Organização por família

A magistrada Myriam Quémener sugere neste mesmo relatório na conversão de certas organizações criminosas em crimes cibernéticos.

De fato, a rentabilidade significativa dessas ações pode ser uma fonte de financiamento para essas organizações. A capacidade de agir remotamente multiplicando muito os alvos potenciais, bem como o sentimento de impunidade gerado por esse tipo de crime.

Em 2019, Thalès e Verint publicaram um diretório global dos grupos de hackers mais perigosos. Ele lista cerca de sessenta organizações, divididas em quatro famílias de atacantes de acordo com suas motivações e objetivo final:

  • 49% são patrocinados pelo Estado: eles visam alvo alvos de interesse geopolítico e dados sensíveis;
  • 26% são descritos como “hacktivistas”: sua motivação é ideológica, eles procurarão assumir o controle do site de um órgão oficial ou impedir o acesso a ele;
  • 20% são cibercriminosos no sentido estrito, impulsionados pela motivação financeira;
  • Finalmente, 5% são grupos terroristas que procurarão espalhar suas ideias ou deteriorar os sistemas de computador de seus alvos.

O exemplo do grupo LAPSUS$ também mostra que não é tanto uma questão de desenvolvimento de habilidades tecnológicas quanto de engenharia social: “Ao contrário dos grupos de ransomware, o LAPSUS$ penetrou principalmente em seus alvos por meio de ‘engenharia social’, buscando subornar ou enganar seus funcionários ou parceiros, como serviços de suporte ao cliente e call centers”.

Diante da profissionalização da esfera do cibercriminosa, não se trata mais de deixar de lado a consideração das questões de segurança cibernética dentro das organizações.
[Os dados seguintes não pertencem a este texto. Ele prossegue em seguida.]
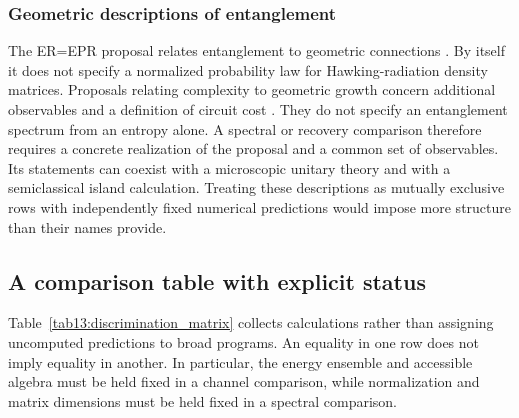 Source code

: \documentclass[11pt,letterpaper]{article}
\theoremstyle{plain}
\theoremstyle{definition}
\theoremstyle{remark}
\begin{document}
\subsubsection{Geometric descriptions of entanglement}
\label{subsec13:erepr}
The ER=EPR proposal relates entanglement to geometric connections
\cite{maldacenasusskind2013}. By itself it does not specify a normalized
probability law for Hawking-radiation density matrices. Proposals relating complexity to geometric growth concern additional
observables and a definition of circuit cost
\citep{stanfordsusskind2014}. They do not specify an entanglement
spectrum from an entropy alone. A spectral or
recovery comparison therefore requires a concrete realization of the
proposal and a common set of observables. Its statements can coexist
with a microscopic unitary theory and with a semiclassical island
calculation. Treating these descriptions as mutually exclusive rows
with independently fixed numerical predictions would impose more
structure than their names provide.

\subsection{A comparison table with explicit status}
\label{subsec13:discrimination_matrix}

Table~\ref{tab13:discrimination_matrix} collects calculations rather than assigning
uncomputed predictions to broad programs. An equality in one row does
not imply equality in another. In particular, the energy ensemble and
accessible algebra must be held fixed in a channel comparison, while
normalization and matrix dimensions must be held fixed in a spectral
comparison.
\end{document}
Ainda muitas vezes considerada apenas no campo técnico, a segurança cibernética é muitas vezes excluída dos assuntos dos líderes.

Além disso, como resultado da pandemia, o uso massivo do teletrabalho, em caso de emergência, às vezes contribuiu para enfraquecer os sistemas de informação das organizações. Em particular, isso pode ter levado a más práticas que favoreceram ataques de ransomware e phishing.

Aumentar a conscientização sobre essa realidade no mundo do cibercriminoso exige que cada um de nós aja hoje, tanto profissional quanto pessoalmente, na direção da proteção de dados e do cumprimento das regras de segurança cibernética.


Quais as suas ideias sobre a relação entre dados pessoais e o cibercrime? Deixe abaixo nos comentários!